◆ Task statement
Copy out the data word for word, without any of its pictures.

◆ Dataset
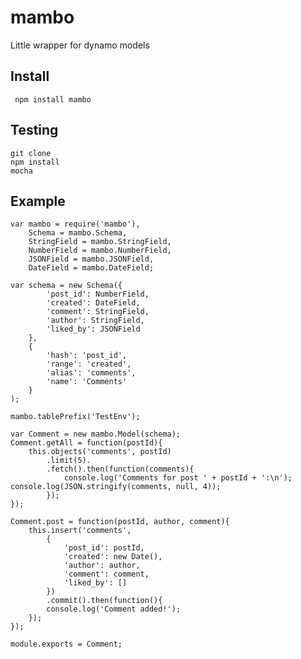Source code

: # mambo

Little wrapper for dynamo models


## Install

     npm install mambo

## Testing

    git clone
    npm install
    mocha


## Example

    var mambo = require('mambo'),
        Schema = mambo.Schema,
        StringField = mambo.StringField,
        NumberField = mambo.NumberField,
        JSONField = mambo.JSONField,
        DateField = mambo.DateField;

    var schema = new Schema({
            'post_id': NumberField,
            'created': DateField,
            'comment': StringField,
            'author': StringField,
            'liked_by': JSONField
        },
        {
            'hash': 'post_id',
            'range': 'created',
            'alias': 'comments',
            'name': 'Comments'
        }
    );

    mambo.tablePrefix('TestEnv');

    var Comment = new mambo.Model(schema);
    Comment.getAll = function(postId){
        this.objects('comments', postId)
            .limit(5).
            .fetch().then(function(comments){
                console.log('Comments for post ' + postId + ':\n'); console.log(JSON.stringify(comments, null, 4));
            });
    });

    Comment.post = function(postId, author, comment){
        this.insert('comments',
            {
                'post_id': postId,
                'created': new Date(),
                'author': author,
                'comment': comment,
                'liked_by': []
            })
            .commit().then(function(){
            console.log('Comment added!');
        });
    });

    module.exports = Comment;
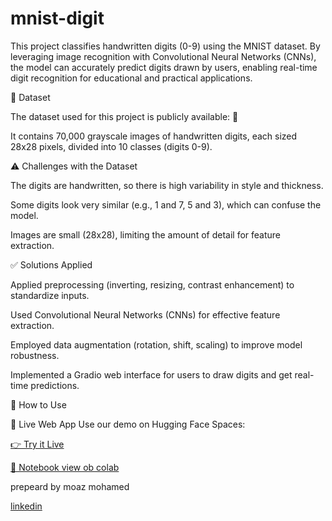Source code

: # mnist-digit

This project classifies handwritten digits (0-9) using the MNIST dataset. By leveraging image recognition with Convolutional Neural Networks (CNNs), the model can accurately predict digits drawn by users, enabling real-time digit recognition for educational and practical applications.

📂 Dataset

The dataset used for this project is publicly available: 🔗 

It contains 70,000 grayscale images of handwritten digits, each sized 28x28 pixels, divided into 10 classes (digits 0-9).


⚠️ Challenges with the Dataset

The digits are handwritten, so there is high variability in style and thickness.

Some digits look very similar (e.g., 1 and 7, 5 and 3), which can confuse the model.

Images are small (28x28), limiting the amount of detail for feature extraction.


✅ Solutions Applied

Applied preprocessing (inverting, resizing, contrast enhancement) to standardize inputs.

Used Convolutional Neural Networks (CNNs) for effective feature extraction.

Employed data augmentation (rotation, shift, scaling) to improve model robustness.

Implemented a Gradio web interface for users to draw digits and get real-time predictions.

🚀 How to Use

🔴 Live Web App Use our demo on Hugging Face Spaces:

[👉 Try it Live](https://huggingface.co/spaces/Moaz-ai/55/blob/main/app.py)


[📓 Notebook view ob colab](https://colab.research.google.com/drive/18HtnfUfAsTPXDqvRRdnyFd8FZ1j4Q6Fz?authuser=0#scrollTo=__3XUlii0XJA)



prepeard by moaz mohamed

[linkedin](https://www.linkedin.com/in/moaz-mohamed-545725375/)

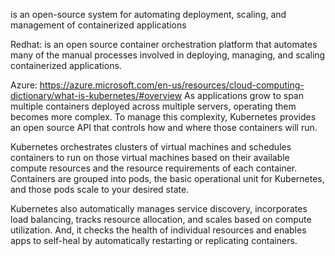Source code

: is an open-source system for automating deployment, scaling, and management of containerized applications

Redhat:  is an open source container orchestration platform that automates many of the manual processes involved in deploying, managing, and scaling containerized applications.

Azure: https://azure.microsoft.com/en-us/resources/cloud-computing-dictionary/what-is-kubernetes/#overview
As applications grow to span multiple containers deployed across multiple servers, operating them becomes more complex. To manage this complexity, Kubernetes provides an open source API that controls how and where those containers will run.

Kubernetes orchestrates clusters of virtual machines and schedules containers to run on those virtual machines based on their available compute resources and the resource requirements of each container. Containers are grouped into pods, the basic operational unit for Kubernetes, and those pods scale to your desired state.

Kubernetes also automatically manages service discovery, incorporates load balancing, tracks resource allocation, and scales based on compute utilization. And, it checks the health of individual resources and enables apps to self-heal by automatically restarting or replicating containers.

◆ Exercise output
Source code

: # mambo

Little wrapper for dynamo models


## Install

     npm install mambo

## Testing

    git clone
    npm install
    mocha


## Example

    var mambo = require('mambo'),
        Schema = mambo.Schema,
        StringField = mambo.StringField,
        NumberField = mambo.NumberField,
        JSONField = mambo.JSONField,
        DateField = mambo.DateField;

    var schema = new Schema({
            'post_id': NumberField,
            'created': DateField,
            'comment': StringField,
            'author': StringField,
            'liked_by': JSONField
        },
        {
            'hash': 'post_id',
            'range': 'created',
            'alias': 'comments',
            'name': 'Comments'
        }
    );

    mambo.tablePrefix('TestEnv');

    var Comment = new mambo.Model(schema);
    Comment.getAll = function(postId){
        this.objects('comments', postId)
            .limit(5).
            .fetch().then(function(comments){
                console.log('Comments for post ' + postId + ':\n'); console.log(JSON.stringify(comments, null, 4));
            });
    });

    Comment.post = function(postId, author, comment){
        this.insert('comments',
            {
                'post_id': postId,
                'created': new Date(),
                'author': author,
                'comment': comment,
                'liked_by': []
            })
            .commit().then(function(){
            console.log('Comment added!');
        });
    });

    module.exports = Comment;
Source code

: # mnist-digit

This project classifies handwritten digits (0-9) using the MNIST dataset. By leveraging image recognition with Convolutional Neural Networks (CNNs), the model can accurately predict digits drawn by users, enabling real-time digit recognition for educational and practical applications.

📂 Dataset

The dataset used for this project is publicly available: 🔗 

It contains 70,000 grayscale images of handwritten digits, each sized 28x28 pixels, divided into 10 classes (digits 0-9).


⚠️ Challenges with the Dataset

The digits are handwritten, so there is high variability in style and thickness.

Some digits look very similar (e.g., 1 and 7, 5 and 3), which can confuse the model.

Images are small (28x28), limiting the amount of detail for feature extraction.


✅ Solutions Applied

Applied preprocessing (inverting, resizing, contrast enhancement) to standardize inputs.

Used Convolutional Neural Networks (CNNs) for effective feature extraction.

Employed data augmentation (rotation, shift, scaling) to improve model robustness.

Implemented a Gradio web interface for users to draw digits and get real-time predictions.

🚀 How to Use

🔴 Live Web App Use our demo on Hugging Face Spaces:

[👉 Try it Live](https://huggingface.co/spaces/Moaz-ai/55/blob/main/app.py)


[📓 Notebook view ob colab](https://colab.research.google.com/drive/18HtnfUfAsTPXDqvRRdnyFd8FZ1j4Q6Fz?authuser=0#scrollTo=__3XUlii0XJA)



prepeard by moaz mohamed

[linkedin](https://www.linkedin.com/in/moaz-mohamed-545725375/)

Source code

: is an open-source system for automating deployment, scaling, and management of containerized applications

Redhat:  is an open source container orchestration platform that automates many of the manual processes involved in deploying, managing, and scaling containerized applications.

Azure: https://azure.microsoft.com/en-us/resources/cloud-computing-dictionary/what-is-kubernetes/#overview
As applications grow to span multiple containers deployed across multiple servers, operating them becomes more complex. To manage this complexity, Kubernetes provides an open source API that controls how and where those containers will run.

Kubernetes orchestrates clusters of virtual machines and schedules containers to run on those virtual machines based on their available compute resources and the resource requirements of each container. Containers are grouped into pods, the basic operational unit for Kubernetes, and those pods scale to your desired state.

Kubernetes also automatically manages service discovery, incorporates load balancing, tracks resource allocation, and scales based on compute utilization. And, it checks the health of individual resources and enables apps to self-heal by automatically restarting or replicating containers.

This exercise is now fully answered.